## Saturday, May 12, 2018

### von Mises-Fisher (part 2)

$$\newcommand{\vv}{\mathbf{v}} \newcommand{\rv}{\mathbf{r}} \newcommand{\muv}{\boldsymbol\mu} \newcommand{\mudotv}{\muv\cdot\vv}$$ A normalized SG has the same equation as the probability distribution function for a von Mises-Fisher (vMF) distribution on the 3 dimensional sphere. This affords us a few more tools and applications to work with. A vMF distribution can be defined for any dimension. I'll focus on 3D here because it is the most widely usable for computer graphics and simplifies discussion. Because a vMF does not have a free amplitude parameter it is written as: \begin{aligned} V(\vv;\muv,\lambda) = \frac{\lambda}{ 2\pi \left( 1 - e^{-2 \lambda} \right) } e^{\lambda(\mudotv - 1)} \end{aligned} \label{eq:vmf} The more common form you will likely see in literature is this: \begin{aligned} V(\vv;\muv,\lambda) = \frac{\lambda}{ 4\pi \sinh(\lambda) } e^{\lambda(\mudotv)} \end{aligned} \label{eq:vmf_sinh} which is equivalent due to the identity \begin{aligned} \sinh(x) = \frac{ 1 - e^{-2x} }{ 2e^{-x} } \end{aligned} \label{eq:sinh_identity} The form in eq \eqref{eq:vmf} is more numerically stable so should be used in practice as explained by [2].

Compare the equation for a vMF to the equation for a SG and it is easy to see that: \begin{aligned} V(\vv;\muv,\lambda) = G\left( \vv; \muv, \lambda, \frac{\lambda}{ 2\pi \left( 1 - e^{-2 \lambda} \right) } \right) \end{aligned} \label{eq:vmf_to_sg} That means a vMF is equivalent to a normalized SG and by moving terms from one side to the other we can show that a SG is equivalent to a scaled vMF. \begin{aligned} G\left( \vv; \muv, \lambda, a \right) = \frac{2\pi a}{\lambda} \left( 1 - e^{-2 \lambda} \right) V(\vv;\muv,\lambda) \end{aligned} \label{eq:sg_to_vmf}

### Fitting a vMF distribution to data

Fitting a vMF distribution to directions or points on a sphere is a very similar process as fitting a normal distribution to points on a line. In the case of a normal distribution, one calculates the mean and variance of the data set and then chooses a normal distribution with the same mean and variance as the best fit to the data.

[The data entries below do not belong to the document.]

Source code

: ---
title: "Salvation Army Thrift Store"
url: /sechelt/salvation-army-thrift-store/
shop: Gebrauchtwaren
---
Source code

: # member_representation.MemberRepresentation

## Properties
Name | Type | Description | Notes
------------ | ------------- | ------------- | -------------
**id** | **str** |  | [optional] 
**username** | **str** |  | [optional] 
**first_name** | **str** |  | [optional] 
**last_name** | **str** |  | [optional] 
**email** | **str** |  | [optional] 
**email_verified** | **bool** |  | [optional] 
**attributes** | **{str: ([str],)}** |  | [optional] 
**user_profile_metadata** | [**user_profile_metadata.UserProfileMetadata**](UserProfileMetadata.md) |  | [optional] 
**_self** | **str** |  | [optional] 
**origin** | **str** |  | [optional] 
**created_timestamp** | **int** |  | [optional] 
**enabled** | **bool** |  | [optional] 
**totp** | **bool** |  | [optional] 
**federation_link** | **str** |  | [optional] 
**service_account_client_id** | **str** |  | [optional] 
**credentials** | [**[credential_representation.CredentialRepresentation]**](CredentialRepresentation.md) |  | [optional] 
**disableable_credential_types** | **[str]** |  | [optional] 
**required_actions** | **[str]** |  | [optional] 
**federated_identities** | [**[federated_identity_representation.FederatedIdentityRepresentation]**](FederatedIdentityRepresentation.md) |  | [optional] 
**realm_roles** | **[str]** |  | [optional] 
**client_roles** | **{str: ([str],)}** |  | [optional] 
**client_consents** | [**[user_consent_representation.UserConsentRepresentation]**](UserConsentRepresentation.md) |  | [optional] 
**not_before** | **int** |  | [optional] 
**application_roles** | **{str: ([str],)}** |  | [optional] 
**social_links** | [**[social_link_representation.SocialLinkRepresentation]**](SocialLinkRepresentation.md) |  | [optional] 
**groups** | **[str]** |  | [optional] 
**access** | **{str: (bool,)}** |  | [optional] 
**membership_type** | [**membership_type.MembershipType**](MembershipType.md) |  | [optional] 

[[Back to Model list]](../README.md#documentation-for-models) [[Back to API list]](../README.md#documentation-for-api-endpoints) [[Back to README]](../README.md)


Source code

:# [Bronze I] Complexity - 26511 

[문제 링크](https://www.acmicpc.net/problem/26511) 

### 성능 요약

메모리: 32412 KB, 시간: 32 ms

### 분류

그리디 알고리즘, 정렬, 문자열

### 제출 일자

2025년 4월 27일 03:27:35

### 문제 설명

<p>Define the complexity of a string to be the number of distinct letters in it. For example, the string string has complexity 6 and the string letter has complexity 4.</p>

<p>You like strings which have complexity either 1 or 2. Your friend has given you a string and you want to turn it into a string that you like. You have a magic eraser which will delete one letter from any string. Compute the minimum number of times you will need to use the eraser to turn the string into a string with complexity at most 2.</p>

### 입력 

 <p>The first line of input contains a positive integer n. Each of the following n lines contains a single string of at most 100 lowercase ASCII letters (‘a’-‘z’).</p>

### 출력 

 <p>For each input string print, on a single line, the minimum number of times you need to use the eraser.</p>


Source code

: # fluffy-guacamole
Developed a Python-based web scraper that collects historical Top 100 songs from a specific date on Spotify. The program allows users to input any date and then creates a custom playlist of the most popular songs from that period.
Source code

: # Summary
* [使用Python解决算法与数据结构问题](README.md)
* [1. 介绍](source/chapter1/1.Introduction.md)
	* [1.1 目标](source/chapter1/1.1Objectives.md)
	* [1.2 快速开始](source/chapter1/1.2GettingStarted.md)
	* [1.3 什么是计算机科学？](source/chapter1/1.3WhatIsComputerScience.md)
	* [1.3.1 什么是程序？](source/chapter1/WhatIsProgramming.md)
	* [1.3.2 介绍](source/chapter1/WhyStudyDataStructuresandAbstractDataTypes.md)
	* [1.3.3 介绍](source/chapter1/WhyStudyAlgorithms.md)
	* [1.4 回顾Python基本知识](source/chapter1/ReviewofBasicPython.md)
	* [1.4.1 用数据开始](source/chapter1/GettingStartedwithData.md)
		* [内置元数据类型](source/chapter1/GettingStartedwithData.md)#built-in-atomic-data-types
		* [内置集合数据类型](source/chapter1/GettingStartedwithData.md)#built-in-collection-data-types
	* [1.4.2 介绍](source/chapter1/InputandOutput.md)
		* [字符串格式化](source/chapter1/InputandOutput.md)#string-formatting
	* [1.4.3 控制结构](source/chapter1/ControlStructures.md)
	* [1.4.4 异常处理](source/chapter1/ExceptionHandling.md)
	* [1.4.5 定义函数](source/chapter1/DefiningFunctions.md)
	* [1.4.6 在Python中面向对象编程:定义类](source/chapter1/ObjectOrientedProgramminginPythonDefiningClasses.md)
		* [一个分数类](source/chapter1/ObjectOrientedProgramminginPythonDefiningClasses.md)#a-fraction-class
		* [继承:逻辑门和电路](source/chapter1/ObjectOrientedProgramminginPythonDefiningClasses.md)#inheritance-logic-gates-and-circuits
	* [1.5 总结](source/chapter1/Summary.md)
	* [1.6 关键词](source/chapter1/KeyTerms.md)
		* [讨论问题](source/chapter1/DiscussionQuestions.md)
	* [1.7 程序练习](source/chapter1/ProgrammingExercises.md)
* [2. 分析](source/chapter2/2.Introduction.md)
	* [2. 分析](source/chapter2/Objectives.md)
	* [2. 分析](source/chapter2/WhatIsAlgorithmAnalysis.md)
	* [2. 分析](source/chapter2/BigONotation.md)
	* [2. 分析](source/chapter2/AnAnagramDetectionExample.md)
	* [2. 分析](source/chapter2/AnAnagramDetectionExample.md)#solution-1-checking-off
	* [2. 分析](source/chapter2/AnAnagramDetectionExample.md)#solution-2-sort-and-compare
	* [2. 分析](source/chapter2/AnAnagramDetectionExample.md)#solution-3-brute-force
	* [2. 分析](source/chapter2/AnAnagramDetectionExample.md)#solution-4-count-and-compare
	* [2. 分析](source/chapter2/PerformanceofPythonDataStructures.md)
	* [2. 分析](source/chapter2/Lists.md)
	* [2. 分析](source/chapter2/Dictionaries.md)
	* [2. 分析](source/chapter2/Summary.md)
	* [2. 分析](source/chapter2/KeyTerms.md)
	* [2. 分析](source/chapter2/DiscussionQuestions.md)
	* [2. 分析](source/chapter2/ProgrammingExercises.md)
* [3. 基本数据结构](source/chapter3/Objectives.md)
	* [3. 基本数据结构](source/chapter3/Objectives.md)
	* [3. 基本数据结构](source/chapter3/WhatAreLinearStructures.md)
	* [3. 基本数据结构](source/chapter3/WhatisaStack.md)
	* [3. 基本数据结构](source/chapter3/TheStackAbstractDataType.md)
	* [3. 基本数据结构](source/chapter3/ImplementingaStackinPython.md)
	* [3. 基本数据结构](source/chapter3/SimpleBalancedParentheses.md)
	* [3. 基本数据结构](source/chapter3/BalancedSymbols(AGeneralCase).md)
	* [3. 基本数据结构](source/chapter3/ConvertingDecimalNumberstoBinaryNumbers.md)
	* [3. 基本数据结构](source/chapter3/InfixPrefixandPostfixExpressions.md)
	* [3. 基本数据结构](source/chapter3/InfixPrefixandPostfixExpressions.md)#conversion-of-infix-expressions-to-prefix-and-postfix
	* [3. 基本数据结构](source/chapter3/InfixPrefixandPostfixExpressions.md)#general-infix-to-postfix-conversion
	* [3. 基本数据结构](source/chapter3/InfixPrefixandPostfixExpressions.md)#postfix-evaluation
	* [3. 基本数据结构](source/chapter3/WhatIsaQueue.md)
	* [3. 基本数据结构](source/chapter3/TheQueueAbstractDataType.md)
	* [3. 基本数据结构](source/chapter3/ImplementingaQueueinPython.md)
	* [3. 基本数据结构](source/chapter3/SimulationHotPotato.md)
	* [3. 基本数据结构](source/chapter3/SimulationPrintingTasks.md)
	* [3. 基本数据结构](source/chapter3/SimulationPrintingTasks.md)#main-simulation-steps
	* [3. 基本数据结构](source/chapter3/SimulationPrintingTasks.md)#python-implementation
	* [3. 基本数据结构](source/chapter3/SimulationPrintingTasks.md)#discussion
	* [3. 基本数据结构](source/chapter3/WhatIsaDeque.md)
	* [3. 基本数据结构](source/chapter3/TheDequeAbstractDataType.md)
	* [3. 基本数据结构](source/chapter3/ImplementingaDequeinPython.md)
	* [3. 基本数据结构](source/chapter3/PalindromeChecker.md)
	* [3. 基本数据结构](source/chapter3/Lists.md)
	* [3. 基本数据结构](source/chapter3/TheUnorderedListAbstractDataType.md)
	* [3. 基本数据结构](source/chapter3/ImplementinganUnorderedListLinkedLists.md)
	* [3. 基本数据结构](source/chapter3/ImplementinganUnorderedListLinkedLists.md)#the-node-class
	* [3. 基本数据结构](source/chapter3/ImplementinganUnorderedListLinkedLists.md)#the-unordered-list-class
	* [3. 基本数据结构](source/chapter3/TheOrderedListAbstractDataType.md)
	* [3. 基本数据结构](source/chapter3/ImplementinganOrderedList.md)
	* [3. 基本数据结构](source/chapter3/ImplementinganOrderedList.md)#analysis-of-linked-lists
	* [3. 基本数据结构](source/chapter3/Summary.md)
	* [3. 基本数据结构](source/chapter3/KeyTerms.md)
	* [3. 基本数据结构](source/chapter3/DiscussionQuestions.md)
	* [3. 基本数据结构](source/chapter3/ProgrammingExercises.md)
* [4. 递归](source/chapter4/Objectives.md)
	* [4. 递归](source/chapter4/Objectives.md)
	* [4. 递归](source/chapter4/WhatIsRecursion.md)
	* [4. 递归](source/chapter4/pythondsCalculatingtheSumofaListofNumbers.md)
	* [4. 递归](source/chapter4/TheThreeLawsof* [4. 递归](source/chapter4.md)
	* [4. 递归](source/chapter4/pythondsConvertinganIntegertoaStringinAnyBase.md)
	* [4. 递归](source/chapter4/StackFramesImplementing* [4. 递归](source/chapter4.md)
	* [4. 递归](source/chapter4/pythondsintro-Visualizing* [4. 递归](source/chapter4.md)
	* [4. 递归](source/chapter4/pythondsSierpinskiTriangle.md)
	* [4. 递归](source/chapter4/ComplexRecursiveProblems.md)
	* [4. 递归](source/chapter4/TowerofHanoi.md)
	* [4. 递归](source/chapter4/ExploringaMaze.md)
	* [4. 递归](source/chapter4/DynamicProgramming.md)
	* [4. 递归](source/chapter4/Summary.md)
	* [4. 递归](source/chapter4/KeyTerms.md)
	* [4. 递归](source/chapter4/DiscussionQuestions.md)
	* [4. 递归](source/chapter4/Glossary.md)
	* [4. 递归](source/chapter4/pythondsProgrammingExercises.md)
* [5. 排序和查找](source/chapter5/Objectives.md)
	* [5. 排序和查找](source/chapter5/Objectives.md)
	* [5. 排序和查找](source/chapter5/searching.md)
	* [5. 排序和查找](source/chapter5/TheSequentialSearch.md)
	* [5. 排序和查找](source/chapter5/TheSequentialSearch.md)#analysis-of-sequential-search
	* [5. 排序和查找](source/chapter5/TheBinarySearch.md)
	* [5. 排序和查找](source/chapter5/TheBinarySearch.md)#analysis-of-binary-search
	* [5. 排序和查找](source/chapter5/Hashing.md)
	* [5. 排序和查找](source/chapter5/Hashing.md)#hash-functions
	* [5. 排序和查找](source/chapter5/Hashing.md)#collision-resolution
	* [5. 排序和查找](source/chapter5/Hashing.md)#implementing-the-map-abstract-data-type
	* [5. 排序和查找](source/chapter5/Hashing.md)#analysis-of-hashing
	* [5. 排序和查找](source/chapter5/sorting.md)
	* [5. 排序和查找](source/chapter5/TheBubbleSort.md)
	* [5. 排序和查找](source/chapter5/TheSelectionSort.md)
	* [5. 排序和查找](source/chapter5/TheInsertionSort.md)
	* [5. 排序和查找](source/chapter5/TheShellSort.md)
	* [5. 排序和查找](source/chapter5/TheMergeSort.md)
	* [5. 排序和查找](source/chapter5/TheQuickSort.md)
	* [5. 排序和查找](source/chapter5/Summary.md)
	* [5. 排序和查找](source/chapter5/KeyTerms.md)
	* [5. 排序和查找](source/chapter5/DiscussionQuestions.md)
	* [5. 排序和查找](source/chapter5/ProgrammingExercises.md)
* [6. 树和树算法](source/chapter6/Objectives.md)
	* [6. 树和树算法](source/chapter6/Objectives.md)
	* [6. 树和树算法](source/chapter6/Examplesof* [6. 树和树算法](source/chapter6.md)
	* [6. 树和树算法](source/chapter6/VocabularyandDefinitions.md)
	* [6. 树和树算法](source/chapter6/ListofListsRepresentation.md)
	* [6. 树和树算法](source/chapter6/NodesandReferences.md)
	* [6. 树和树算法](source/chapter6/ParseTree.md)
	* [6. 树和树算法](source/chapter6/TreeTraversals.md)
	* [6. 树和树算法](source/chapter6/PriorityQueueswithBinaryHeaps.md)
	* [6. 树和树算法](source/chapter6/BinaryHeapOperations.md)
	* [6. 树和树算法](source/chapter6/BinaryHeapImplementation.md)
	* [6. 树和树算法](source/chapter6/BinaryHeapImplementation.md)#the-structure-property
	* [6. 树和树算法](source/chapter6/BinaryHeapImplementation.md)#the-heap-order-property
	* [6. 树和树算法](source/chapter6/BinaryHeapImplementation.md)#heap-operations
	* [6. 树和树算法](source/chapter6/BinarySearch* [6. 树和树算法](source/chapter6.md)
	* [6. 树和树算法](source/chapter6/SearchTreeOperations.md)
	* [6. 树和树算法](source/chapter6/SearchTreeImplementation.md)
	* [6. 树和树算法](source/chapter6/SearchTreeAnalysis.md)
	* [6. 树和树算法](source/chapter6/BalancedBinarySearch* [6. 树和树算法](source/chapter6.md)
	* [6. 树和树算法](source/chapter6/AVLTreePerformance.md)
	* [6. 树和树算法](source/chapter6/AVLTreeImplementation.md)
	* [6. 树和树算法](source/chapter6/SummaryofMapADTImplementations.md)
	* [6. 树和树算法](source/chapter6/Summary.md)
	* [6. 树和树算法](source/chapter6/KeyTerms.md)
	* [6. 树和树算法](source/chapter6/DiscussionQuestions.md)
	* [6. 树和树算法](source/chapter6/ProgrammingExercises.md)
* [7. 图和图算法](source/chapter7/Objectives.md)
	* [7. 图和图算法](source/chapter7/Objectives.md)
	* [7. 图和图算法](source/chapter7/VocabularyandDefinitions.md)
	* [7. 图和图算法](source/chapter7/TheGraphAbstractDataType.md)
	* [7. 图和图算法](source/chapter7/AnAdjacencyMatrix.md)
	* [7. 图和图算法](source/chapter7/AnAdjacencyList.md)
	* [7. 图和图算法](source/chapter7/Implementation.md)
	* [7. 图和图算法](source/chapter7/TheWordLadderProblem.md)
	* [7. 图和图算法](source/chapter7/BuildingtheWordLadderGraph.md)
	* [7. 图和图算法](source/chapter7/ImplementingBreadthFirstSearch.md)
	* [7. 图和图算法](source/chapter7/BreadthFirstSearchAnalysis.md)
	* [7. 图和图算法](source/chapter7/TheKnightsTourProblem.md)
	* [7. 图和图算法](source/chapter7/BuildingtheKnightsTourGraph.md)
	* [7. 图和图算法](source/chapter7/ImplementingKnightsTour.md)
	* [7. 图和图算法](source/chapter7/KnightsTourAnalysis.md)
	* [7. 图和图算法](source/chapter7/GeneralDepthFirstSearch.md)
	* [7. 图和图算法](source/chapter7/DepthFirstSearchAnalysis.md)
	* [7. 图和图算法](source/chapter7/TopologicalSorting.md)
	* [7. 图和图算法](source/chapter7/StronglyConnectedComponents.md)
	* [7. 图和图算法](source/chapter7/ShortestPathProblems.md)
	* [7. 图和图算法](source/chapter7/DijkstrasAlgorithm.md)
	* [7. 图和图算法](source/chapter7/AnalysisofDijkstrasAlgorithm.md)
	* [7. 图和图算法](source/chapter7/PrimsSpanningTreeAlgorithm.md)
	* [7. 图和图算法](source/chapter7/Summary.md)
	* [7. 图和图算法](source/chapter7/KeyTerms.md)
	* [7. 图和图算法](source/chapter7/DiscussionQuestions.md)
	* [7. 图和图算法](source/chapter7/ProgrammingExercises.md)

For the vMF distribution the mean direction and spherical variance are used. Calculating these properties for a set of directions is simple. \begin{aligned} \rv = \frac{1}{n}\sum_{i=1}^{n} \textbf{x}_i \end{aligned} \label{eq:r_average} where $\textbf{x}_1, \textbf{x}_2, ..., \textbf{x}_n$ are a set of unit vectors.

Often values are associated with these directions. So instead taking a simple average we can take a weighted average. \begin{aligned} \rv = \frac{\sum_{i=1}^{n} \textbf{x}_i w_i}{\sum_{i=1}^{n} w_i} \end{aligned} \label{eq:r_weighted_average} We have the two properties, the mean direction $\muv = \frac{\rv}{\|\rv\|}$ and the spherical variance $\sigma^2 = 1 - \|\rv\|$. To fit a vMF distribution to the data we need to know what these properties are for the vMF distribution. Since the vMF distribution is convex, circularly symmetric about its axis, and is max in the direction of $\muv$, it is fairly obvious that the mean direction will be $\muv$ so I won't derive that here.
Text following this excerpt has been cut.